In response to pressure from business groups, the Department of Labor has put out an official request for information on the Family and Medical Leave Act to find out if, as critics contend, the law is too generous and places an undue burden on employers who are required to comply with it.
Many of you may already be rolling your eyes. The United States, after all, ranks as one of the world’s most backward nations when it comes to family and medical leave benefits. A recent study from the McGill University Institute for Health and Social Policy in Montreal found that of 173 countries surveyed, 168 guaranteed women paid maternity leave. The United States – along with Lesotho, Liberia, Papua New Guinea and Swaziland – was not one of them. Eighty-six million working Americans have no paid sick days to use to care for ill children, and nearly one in two workers – 59 million in all – has no paid sick leave at all. (For more sad statistics, see the McGill study.)

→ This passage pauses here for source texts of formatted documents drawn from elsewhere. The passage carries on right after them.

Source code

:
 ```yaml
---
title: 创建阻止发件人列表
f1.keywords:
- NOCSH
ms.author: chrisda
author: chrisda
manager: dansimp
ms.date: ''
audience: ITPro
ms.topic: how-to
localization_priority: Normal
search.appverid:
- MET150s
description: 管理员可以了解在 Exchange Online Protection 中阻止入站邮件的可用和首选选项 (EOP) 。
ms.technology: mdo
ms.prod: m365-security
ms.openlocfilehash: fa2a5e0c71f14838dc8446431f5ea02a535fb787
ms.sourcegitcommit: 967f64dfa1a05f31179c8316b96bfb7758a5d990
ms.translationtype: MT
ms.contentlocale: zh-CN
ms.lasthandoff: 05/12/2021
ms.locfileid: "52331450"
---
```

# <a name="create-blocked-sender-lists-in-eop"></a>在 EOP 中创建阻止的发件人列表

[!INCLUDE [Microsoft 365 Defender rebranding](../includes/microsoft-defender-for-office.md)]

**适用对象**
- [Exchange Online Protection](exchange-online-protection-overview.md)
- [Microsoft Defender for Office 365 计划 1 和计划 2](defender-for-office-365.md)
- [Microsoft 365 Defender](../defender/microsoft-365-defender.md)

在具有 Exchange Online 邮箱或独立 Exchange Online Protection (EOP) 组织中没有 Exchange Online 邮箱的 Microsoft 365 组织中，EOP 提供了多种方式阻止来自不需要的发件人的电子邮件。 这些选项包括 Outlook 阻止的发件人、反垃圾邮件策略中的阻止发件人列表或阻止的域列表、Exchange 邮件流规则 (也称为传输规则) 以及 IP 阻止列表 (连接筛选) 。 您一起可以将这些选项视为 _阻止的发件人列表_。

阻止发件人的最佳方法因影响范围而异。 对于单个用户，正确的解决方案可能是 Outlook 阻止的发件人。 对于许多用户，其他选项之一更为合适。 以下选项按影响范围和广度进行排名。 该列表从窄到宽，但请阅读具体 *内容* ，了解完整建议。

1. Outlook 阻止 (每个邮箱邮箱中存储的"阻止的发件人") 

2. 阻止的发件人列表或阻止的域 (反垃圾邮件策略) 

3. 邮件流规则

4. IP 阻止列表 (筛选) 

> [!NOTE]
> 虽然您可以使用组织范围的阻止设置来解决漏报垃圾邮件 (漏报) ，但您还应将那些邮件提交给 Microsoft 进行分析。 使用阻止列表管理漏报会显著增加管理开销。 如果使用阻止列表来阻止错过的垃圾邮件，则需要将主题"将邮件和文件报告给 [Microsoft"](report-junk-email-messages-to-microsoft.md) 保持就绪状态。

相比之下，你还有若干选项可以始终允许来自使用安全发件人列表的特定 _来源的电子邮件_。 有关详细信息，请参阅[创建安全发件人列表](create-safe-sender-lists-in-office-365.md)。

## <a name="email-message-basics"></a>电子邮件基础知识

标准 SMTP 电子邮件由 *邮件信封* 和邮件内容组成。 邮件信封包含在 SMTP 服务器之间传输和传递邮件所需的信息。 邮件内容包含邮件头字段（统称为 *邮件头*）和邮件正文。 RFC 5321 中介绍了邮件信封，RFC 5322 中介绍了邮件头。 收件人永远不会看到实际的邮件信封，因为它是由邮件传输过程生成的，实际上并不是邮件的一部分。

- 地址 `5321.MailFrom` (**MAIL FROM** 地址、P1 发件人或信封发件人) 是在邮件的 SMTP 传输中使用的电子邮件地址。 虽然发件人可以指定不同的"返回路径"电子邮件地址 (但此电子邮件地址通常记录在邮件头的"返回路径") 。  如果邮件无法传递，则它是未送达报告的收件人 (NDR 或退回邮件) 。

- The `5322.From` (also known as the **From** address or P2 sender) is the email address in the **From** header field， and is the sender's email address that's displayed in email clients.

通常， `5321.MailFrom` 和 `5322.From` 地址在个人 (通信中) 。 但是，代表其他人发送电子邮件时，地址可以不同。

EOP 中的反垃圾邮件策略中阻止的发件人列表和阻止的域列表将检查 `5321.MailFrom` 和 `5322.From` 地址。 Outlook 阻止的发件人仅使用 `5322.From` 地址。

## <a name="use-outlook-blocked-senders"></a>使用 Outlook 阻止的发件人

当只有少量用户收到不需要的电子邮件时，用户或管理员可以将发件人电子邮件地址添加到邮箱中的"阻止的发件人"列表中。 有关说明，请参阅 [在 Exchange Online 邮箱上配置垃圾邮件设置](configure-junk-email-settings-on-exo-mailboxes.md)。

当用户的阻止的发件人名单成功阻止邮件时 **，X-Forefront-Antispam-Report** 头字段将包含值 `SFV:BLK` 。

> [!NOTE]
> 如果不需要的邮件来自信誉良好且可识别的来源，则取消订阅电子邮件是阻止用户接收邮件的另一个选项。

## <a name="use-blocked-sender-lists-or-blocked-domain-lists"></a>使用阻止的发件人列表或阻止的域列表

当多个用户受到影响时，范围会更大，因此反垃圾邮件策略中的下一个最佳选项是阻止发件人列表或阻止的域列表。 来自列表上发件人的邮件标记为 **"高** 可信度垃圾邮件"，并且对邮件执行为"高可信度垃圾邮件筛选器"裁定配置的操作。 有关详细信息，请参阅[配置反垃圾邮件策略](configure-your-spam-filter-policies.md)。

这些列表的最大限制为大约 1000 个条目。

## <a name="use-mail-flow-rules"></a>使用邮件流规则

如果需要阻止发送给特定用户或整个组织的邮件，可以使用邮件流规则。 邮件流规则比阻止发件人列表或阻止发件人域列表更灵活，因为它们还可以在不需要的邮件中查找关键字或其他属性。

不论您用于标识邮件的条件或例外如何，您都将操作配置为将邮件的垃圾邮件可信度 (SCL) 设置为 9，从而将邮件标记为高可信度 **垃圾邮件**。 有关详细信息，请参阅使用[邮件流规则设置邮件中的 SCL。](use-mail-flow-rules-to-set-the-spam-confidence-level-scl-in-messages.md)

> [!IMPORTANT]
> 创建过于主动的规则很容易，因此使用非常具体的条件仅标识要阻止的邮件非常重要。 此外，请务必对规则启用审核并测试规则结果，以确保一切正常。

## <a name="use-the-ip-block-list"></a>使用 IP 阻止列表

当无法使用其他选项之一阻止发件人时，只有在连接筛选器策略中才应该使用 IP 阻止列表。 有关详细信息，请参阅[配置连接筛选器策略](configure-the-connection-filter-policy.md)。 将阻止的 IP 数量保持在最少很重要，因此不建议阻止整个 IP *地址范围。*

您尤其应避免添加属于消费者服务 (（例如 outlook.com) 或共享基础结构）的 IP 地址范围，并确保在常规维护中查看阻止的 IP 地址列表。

The Family and Medical Leave Act, which President Clinton signed into law back in 1993, offers only the most basic and restricted protections: 12 weeks of unpaid leave for new parents or those who need time off to tend to their own or a relative’s “serious illness.” Yet, these restrictions, a coalition of business groups is now coming forward to insist, simply aren’t restrictive enough. They say employees are abusing their right to medical leave, taking off work for mental health days, for cosmetic surgery and for things like “pink eye, ingrown toenails and colds,” as the Orwellian-sounding National Coalition to Protect Family Leave, an industry group, has put it.
In the coming weeks, the business groups will be submitting a host of comments of this nature to the Department of Labor. (If you’d like to weigh in, perhaps with a reality check, you can do so, before Feb. 16, at this Web site.)
Business groups are working to rewrite the law to make it nearly impossible for all by the nearly dead to take off work.
What’s interesting to me here is that it clearly isn’t politically acceptable anymore to attack family and medical leave by bashing working mothers. Our current villain du jour is the health care glutton, who consumes doctor’s visits like so many donuts, sloughing off the burdens of his waste onto the hard-working and the health-care abstemious.
The health care glutton is the new millennium’s version of Ronald Reagan’s welfare queen, whose appetite for spawning children and sucking down public funds knew no limit, and whose specter ultimately led our country to accept a situation in which low-income mothers were forced back to work without child care or medical benefits for their families.
If the past is any guide, the appearance of the health care glutton may portend similarly bad news for those lucky American workers who are entitled to sick days and family leave, or who enjoy adequate health insurance benefits. If we let it happen.

tell me about it. I have been dropping tea tree oil into my kid’s ear while she sleeps to ward off ear infections this week. The whole thing is so impossible.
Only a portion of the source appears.